Question 1093389: ronald needs to earn at least Php 2,500 from his two jobs to cover his weekly expenses. this week, he can work for at 42 hours. his job as a gas station attendant pays php 52.50 per hour while his job as parking attendant pays php 40 per hour.
A. write a system of linear inequalities to model the given situation?
B given this conditions, can ronald be able to meet his target of earning php 2,500? why or why not? justify your answer.
Answer by Theo(13342)   (Show Source):
You can put this solution on YOUR website! he needs to earn at least 2500 php.
he can work as much as 42 hours this week.
he can earn 52.50 per hour working as a gas attendant.
he can earn 40 per hour working as as a parking attendant.
if he could work all the 42 hours as a gas attendant, he will earn 42 * 52.50 = 2205 php.
therefore, he won't make enough money to cover his expenses if he can only work 42 hours a week.
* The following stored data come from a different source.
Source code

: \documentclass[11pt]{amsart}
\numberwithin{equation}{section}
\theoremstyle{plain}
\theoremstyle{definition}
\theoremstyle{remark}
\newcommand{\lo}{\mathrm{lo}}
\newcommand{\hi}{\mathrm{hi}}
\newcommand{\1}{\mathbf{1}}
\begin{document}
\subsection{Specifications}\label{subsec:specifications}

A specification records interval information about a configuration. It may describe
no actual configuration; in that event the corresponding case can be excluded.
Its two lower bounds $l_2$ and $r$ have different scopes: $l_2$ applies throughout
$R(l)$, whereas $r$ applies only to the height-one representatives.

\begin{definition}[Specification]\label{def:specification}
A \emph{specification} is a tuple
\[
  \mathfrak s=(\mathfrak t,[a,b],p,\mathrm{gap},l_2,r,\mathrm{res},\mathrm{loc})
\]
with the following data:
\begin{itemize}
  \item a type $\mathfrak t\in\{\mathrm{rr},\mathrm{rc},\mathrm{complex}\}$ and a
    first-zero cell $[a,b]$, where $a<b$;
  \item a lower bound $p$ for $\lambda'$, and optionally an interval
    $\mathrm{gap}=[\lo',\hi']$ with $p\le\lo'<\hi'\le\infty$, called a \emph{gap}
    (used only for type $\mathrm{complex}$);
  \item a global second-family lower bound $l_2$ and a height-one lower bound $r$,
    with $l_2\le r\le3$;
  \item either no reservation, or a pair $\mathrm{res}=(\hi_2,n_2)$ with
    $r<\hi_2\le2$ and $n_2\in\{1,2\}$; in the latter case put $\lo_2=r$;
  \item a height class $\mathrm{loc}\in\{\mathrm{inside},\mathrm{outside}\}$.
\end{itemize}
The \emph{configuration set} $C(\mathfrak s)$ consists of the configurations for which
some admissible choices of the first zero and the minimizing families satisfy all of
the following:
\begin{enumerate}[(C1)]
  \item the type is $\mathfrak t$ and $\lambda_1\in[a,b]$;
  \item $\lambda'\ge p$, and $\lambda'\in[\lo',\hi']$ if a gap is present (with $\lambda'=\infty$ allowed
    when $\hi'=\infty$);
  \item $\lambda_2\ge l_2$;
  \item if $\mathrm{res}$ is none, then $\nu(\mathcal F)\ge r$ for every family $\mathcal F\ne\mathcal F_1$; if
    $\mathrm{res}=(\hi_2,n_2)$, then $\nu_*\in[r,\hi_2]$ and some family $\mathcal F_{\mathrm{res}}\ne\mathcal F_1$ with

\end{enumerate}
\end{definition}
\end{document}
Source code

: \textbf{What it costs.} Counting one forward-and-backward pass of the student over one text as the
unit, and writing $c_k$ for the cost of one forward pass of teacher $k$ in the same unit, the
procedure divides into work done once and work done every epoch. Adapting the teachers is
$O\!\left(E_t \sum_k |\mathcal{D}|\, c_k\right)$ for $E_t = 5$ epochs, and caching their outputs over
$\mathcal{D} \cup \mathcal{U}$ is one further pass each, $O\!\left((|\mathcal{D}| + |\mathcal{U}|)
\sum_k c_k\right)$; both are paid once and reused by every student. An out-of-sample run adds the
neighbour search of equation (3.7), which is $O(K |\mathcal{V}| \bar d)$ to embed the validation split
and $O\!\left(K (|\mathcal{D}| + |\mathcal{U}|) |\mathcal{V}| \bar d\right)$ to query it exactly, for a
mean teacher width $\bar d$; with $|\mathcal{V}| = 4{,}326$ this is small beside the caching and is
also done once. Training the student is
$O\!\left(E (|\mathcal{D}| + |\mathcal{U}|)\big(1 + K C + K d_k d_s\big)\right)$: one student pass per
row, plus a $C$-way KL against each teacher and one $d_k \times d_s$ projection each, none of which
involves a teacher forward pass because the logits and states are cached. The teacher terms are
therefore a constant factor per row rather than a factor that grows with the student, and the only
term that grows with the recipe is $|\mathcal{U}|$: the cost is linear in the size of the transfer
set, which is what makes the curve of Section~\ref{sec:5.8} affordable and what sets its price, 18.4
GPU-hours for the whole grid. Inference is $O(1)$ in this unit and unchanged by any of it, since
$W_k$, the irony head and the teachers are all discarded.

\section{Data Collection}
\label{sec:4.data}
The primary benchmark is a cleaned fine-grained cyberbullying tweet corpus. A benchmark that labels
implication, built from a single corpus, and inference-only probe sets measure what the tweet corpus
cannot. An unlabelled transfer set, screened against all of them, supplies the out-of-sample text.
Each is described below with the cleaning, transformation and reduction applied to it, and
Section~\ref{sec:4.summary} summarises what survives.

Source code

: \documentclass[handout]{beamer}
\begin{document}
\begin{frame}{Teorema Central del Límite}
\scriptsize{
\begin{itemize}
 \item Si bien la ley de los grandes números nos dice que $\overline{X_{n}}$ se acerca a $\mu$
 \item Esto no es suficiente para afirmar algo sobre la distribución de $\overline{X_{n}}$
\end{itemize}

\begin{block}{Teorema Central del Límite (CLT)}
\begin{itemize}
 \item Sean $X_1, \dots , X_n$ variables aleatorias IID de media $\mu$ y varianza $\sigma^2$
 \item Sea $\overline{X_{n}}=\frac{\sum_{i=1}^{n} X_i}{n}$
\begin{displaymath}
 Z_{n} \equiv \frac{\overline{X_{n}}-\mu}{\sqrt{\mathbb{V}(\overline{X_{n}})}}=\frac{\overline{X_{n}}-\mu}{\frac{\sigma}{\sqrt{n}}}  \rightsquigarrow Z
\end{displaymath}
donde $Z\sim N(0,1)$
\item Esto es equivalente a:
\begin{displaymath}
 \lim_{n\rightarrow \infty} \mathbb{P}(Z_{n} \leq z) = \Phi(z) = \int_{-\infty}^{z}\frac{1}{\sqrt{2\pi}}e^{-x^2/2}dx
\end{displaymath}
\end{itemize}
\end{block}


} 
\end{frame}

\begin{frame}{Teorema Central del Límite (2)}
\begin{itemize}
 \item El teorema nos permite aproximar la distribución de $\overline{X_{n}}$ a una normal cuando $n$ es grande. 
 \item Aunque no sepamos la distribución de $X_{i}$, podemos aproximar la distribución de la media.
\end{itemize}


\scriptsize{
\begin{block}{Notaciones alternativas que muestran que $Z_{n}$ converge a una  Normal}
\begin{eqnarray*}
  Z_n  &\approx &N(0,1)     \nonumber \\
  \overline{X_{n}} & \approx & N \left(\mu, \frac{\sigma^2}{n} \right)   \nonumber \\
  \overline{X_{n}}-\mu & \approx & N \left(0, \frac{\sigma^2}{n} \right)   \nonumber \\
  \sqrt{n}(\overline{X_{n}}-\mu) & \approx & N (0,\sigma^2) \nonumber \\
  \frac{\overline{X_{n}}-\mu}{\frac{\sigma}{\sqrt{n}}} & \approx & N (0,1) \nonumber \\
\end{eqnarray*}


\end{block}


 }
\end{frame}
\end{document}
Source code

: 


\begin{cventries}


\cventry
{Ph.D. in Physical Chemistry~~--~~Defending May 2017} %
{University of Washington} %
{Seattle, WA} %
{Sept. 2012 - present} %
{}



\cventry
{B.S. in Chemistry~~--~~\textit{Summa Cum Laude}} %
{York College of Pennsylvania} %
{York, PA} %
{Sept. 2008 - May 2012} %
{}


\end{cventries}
let x = the number of hours working as a gas attendant.
let y = the number of hours working as a parking attendant.
if you look at this as a system of linear inequalities type problem then you can do the following:
your objective function is r = 52.50 * x + 40 * y
this is what you want to maximize.
your constraints are:
x >= 0
y >= 0
x + y <= 42
if you graph these constraints, then the feasible region is the area of the graph that is not shaded.
the corner points of that feasible region are (42,0) and (0,42) and (0,0).
(0,0) is irrelevant and therefore excluded from consideration in this problem.
you evaluate the objective function at these corner points to get:
at (42,0), 52.50 * 42 + 40 * 0 = 2205
at (0,42), 42.50 * 0 + 40 * 42 = 1680
his maximum revenue is when he works all 42 hours as a gas attendant.
unfortunately, this isn't enough to cover his expenses.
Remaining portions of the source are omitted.